Al poco rato, el petróleo, desparramado, empezó a penetrar en la casa, a la vez que se extendía a su alrededor. Quax había preparado ya una antorcha y encendió un fósforo.
* * *
—Necesito saber cuánto vale su casa de Black Falls Manor —dijo el joven unos días más tarde.
—¿Por qué, Tony?
—Yo la incendié. Debo compensarle por la pérdida de una propiedad que, aparte de los fines a que fue destinada, era muy bonita. El paisaje es encantador y merece la pena edificar de nuevo allí. Cuando haya olvidado todo, por supuesto.
—¿Cree que olvidaré algún día, Tony? —dijo Susan tristemente.
—Es joven y tiene tiempo de sobra. Dentro de unos años, todo esto que le ha pasado le parecerá un sueño. El tiempo todo lo cura, se lo aseguro.
—Sí, quizá —suspiró la muchacha—. ¿Qué dice su amigo Barrow?

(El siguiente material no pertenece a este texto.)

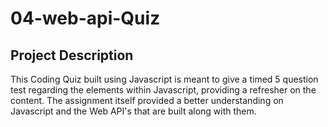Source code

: # 04-web-api-Quiz

## Project Description
This Coding Quiz built using Javascript is meant to give a timed 5 question test regarding the elements within Javascript, providing a refresher on the content. The assignment itself provided a better understanding on Javascript and the Web API's that are built along with them.
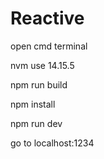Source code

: # Reactive

open cmd terminal

nvm use 14.15.5

npm run build

npm install

npm run dev

go to localhost:1234
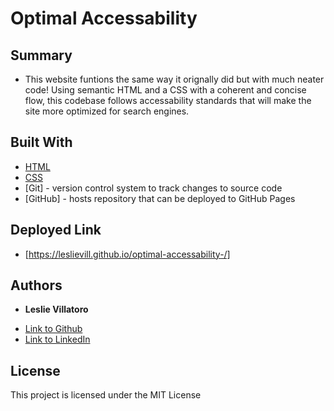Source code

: # Optimal Accessability

## Summary

* This website funtions the same way it orignally did but with much neater code! Using semantic HTML and a CSS with a coherent and concise flow, this codebase follows accessability standards that will make the site more optimized for search engines.


## Built With

* [HTML](https://developer.mozilla.org/en-US/docs/Web/HTML)
* [CSS](https://developer.mozilla.org/en-US/docs/Web/CSS)
* [Git] - version control system to track changes to source code
* [GitHub] - hosts repository that can be deployed to GitHub Pages


## Deployed Link

* [https://leslievill.github.io/optimal-accessability-/]


## Authors

* **Leslie Villatoro** 

- [Link to Github](https://github.com/leslievill)
- [Link to LinkedIn](www.linkedin.com/in/leslie-villatoro-a3632a1a3)

## License

This project is licensed under the MIT License 



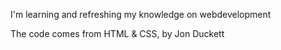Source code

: I'm learning and refreshing my knowledge on webdevelopment

The code comes from HTML & CSS, by Jon Duckett

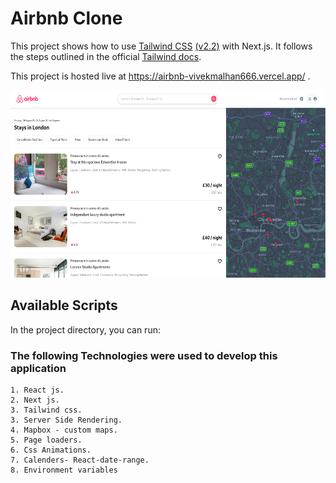 # Airbnb Clone

This project shows how to use [Tailwind CSS](https://tailwindcss.com/) [(v2.2)](https://blog.tailwindcss.com/tailwindcss-2-2) with Next.js. It follows the steps outlined in the official [Tailwind docs](https://tailwindcss.com/docs/guides/nextjs).

This project is hosted live at https://airbnb-vivekmalhan666.vercel.app/ .

<img style="height:300px" alt="Nirbnb clone" src="public/airbnb.png">

## Available Scripts

In the project directory, you can run:

### The following Technologies were used to develop this application

    1. React js.
    2. Next js.
    3. Tailwind css.
    3. Server Side Rendering.
    4. Mapbox - custom maps.
    5. Page loaders.
    6. Css Animations.
    7. Calenders- React-date-range.
    8. Environment variables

—Está muy enfadado conmigo porque no le di los apuntes del doctor Daniels. Y no digamos nada en mi oficina; me han obligado a dimitir. Pero, en conciencia, yo no podía permitir que se elaborase una fórmula como la del C-400 o el C-401. Los huesos han sido incinerados y…
—Ha hecho bien —aprobó Susan—. Y en cuanto a lo de la casa, no se preocupe; no es cosa que me corra demasiada prisa.

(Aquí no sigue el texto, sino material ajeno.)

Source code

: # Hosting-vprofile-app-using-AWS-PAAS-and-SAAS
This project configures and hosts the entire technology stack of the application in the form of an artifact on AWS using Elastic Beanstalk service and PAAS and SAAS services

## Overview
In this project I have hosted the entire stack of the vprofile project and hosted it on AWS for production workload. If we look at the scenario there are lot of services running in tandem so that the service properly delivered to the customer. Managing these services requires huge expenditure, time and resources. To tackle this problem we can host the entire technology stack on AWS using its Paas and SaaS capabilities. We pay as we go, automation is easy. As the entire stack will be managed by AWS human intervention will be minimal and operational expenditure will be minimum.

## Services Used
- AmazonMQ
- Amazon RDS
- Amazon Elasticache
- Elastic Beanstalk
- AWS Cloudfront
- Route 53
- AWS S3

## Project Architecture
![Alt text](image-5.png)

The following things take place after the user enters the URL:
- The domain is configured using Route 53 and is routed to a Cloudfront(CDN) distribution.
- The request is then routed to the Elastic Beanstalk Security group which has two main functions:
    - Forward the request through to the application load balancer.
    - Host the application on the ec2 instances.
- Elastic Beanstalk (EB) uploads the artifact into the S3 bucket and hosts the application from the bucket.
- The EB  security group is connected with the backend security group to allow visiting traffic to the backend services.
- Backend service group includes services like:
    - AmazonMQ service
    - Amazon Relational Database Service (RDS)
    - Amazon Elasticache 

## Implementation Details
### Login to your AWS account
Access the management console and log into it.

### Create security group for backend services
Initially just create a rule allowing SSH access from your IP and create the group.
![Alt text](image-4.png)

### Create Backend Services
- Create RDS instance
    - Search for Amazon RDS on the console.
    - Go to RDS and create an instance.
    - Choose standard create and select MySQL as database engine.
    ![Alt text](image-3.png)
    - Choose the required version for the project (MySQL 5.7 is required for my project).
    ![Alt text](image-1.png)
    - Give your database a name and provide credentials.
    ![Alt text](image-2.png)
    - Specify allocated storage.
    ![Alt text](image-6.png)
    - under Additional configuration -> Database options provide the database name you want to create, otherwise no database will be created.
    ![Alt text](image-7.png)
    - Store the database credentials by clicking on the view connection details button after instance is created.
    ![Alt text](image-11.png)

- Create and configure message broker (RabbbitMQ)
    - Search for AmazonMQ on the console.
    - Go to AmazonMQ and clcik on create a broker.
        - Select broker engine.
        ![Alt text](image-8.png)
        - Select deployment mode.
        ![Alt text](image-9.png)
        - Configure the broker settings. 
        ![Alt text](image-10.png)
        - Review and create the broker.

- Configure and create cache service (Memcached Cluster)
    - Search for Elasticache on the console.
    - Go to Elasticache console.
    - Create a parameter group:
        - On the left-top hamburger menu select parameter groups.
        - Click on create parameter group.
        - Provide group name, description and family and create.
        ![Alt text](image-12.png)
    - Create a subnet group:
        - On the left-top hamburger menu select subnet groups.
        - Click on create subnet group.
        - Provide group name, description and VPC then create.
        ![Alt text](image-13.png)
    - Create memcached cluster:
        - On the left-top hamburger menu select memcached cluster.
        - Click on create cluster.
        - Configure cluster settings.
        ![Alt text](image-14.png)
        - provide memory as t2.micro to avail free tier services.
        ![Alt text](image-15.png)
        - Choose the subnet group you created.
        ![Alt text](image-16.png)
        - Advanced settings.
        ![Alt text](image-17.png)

—Pero usted tiene sus niños… Si la reconstruyera, es un lugar maravilloso para los chiquillos… Claro que habría que colocar una barandilla protectora en el barranco…
—¿A qué niños se refiere, Tony?
—Usted me dijo que tenía hijos… Aunque no precisó su número.
Susan se echó a reír.
—Yo me refería a los niños de un jardín de infancia, en el que soy profesora —contestó.
—Vaya —resopló Quax—. Y yo que había creído que…
De pronto, la abrazó con fuerza.
—Susan, ¿quieres casarte conmigo? Que yo sepa, es el mejor procedimiento para que tengas tus niños propios —dijo ardientemente.
—Vistas las cosas desde esa perspectiva, no me queda otro remedio que acceder —contestó la muchacha, con sonriente expresión.